→ **PROMPT**:
In the listing below, start your output at the line with "## __2. Data exploratory__" and end it after the line with "- __WordCloud__", copying every line exactly.

→ **RECORDS FOR THE EXERCISE**:

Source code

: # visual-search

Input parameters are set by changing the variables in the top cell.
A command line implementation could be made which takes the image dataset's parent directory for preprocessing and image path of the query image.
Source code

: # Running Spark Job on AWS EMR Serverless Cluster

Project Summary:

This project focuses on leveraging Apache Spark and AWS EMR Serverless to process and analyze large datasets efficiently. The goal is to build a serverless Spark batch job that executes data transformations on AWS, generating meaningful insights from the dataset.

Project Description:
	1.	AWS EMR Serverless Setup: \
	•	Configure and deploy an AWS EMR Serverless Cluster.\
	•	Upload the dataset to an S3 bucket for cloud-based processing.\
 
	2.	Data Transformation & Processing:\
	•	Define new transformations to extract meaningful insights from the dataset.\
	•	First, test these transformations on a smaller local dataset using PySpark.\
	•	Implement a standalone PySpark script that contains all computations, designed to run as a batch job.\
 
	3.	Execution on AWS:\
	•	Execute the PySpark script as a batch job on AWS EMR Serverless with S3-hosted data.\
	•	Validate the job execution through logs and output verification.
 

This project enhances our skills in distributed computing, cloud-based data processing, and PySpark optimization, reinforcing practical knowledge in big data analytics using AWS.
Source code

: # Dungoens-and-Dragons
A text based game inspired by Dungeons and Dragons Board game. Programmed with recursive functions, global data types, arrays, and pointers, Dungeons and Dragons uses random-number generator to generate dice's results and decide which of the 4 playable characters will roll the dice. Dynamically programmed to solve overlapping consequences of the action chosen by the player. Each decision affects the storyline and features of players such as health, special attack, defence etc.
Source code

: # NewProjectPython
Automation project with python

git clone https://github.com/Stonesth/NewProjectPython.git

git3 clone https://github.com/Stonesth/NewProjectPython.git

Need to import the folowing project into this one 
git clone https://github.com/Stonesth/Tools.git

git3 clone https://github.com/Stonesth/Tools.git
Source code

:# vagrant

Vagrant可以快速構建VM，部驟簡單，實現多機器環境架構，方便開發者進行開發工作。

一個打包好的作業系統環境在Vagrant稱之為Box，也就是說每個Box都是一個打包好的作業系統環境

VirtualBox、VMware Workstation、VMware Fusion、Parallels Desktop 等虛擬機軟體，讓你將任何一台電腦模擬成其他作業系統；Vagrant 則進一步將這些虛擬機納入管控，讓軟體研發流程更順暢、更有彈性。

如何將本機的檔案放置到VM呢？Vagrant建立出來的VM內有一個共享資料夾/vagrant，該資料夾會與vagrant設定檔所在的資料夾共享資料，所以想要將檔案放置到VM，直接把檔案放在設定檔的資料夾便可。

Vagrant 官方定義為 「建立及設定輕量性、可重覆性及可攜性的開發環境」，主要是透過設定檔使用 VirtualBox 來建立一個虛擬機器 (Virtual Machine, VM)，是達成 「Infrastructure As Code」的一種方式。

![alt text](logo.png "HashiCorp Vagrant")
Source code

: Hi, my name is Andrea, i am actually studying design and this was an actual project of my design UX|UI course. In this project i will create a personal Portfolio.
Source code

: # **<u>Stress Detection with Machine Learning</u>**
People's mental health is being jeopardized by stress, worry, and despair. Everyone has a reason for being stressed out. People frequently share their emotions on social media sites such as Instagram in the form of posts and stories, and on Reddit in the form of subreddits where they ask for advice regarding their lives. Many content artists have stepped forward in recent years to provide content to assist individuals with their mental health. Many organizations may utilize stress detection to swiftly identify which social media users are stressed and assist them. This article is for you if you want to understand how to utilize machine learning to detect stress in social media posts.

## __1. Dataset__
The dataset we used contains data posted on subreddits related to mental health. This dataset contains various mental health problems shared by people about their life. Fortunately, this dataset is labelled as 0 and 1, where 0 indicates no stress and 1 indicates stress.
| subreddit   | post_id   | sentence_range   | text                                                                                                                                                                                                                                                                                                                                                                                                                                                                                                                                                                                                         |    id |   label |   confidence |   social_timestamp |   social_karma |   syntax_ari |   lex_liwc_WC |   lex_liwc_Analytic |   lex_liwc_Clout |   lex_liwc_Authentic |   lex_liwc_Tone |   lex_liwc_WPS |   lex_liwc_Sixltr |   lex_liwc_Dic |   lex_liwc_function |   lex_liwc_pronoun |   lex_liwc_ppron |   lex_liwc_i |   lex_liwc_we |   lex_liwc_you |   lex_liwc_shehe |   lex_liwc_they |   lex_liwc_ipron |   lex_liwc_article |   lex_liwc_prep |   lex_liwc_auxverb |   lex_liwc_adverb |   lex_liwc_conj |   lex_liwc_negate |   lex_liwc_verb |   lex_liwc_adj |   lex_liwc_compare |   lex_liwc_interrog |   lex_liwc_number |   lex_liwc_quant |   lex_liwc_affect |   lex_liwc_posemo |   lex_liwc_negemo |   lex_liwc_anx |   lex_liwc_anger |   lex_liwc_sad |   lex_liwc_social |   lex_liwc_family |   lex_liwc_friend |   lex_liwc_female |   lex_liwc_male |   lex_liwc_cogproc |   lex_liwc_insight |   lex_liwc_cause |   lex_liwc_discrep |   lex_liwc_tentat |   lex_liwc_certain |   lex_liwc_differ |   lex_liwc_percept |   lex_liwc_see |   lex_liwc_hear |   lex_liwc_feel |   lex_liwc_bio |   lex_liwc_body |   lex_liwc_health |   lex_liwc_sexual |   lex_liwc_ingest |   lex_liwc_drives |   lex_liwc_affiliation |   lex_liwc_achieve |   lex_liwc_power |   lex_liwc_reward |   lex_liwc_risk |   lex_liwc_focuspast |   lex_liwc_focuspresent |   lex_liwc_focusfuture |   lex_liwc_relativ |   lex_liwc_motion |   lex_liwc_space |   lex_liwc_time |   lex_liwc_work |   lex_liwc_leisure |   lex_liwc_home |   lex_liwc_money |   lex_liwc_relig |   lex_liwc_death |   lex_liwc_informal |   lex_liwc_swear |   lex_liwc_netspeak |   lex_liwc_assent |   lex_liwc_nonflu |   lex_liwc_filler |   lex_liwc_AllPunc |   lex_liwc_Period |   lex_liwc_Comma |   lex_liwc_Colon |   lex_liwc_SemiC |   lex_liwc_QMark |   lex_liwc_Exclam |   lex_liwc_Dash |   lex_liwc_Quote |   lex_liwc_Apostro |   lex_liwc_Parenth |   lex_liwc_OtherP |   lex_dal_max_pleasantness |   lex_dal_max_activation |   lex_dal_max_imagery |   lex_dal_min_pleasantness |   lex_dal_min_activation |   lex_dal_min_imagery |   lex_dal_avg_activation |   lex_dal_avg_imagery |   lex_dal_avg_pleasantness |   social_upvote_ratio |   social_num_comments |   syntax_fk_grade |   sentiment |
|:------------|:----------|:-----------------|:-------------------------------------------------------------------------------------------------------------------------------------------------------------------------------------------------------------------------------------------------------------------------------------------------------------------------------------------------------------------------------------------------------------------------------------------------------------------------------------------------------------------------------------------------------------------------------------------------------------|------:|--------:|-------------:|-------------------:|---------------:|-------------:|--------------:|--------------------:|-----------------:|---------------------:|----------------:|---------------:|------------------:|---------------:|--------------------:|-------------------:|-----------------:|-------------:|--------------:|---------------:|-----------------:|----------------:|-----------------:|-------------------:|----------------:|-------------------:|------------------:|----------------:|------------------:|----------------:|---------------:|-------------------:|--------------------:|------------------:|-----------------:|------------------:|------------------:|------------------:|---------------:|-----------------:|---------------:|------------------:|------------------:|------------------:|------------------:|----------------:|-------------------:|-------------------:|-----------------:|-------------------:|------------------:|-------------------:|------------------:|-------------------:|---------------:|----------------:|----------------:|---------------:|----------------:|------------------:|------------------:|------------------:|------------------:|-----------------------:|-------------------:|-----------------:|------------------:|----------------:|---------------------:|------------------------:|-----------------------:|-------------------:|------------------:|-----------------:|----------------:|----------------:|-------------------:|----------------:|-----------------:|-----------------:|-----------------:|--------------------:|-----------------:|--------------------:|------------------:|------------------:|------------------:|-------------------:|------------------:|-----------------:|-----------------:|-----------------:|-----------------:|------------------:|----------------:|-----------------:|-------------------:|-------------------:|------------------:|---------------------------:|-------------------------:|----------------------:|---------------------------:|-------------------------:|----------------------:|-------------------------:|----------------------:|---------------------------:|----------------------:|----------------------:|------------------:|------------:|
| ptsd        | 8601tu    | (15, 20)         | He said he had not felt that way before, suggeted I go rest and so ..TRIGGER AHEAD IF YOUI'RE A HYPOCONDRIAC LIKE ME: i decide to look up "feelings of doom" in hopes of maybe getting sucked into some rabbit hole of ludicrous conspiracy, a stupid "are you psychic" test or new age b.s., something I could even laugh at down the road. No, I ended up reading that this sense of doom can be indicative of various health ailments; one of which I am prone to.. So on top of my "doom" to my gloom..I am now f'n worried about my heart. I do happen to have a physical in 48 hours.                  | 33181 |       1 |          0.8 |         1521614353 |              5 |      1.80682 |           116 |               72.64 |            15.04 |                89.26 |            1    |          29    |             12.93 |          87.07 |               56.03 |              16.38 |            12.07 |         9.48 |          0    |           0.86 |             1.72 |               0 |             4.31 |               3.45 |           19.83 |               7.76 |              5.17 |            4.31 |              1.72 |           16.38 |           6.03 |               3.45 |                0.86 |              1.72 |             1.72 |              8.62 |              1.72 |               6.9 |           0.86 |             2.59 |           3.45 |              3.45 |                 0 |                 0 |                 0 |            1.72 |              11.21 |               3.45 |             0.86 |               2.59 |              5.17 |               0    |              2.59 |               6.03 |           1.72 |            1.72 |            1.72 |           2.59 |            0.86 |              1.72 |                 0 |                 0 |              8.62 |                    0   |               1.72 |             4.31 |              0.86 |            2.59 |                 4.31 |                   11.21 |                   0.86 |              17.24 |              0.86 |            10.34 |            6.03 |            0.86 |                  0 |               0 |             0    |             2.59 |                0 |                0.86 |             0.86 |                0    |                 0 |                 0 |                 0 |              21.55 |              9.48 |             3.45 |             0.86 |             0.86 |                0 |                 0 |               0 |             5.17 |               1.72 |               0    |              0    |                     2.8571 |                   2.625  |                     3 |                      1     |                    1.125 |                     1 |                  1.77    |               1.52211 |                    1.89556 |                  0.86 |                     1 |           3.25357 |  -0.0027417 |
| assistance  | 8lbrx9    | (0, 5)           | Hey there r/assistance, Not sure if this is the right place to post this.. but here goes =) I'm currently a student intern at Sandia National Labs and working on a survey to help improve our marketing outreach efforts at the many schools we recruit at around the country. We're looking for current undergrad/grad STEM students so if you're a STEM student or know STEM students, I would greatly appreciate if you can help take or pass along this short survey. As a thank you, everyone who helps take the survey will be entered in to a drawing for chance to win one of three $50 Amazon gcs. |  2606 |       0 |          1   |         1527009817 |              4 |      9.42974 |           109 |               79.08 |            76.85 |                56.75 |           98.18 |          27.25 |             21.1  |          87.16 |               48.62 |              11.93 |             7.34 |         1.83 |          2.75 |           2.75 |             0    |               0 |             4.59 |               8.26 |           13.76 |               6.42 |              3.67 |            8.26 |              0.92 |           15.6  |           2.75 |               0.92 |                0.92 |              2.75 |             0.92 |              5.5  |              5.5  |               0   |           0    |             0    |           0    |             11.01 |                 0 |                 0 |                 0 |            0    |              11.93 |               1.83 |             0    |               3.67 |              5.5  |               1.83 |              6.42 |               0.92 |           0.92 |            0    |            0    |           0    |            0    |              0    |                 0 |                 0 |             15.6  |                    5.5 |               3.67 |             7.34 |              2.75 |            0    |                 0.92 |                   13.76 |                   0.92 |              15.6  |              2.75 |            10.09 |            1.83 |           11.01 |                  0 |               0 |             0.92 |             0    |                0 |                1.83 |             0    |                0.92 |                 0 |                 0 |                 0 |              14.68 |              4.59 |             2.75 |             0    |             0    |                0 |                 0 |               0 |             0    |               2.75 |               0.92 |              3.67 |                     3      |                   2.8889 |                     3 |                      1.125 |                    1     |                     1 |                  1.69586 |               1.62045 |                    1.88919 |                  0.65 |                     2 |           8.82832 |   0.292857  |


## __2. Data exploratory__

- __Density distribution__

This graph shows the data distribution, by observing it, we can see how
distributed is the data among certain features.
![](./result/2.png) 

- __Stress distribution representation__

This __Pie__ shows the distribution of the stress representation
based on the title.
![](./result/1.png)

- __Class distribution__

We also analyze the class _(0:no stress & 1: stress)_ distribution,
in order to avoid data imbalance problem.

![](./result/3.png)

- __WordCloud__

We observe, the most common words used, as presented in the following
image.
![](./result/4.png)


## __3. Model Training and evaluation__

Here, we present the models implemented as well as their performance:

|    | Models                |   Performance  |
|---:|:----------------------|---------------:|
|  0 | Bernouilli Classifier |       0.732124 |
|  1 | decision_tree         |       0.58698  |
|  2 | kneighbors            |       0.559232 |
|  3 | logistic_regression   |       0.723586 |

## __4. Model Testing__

→ **SOLVED PROBLEM**:
## __2. Data exploratory__

- __Density distribution__

This graph shows the data distribution, by observing it, we can see how
distributed is the data among certain features.
![](./result/2.png) 

- __Stress distribution representation__

This __Pie__ shows the distribution of the stress representation
based on the title.
![](./result/1.png)

- __Class distribution__

We also analyze the class _(0:no stress & 1: stress)_ distribution,
in order to avoid data imbalance problem.

![](./result/3.png)

- __WordCloud__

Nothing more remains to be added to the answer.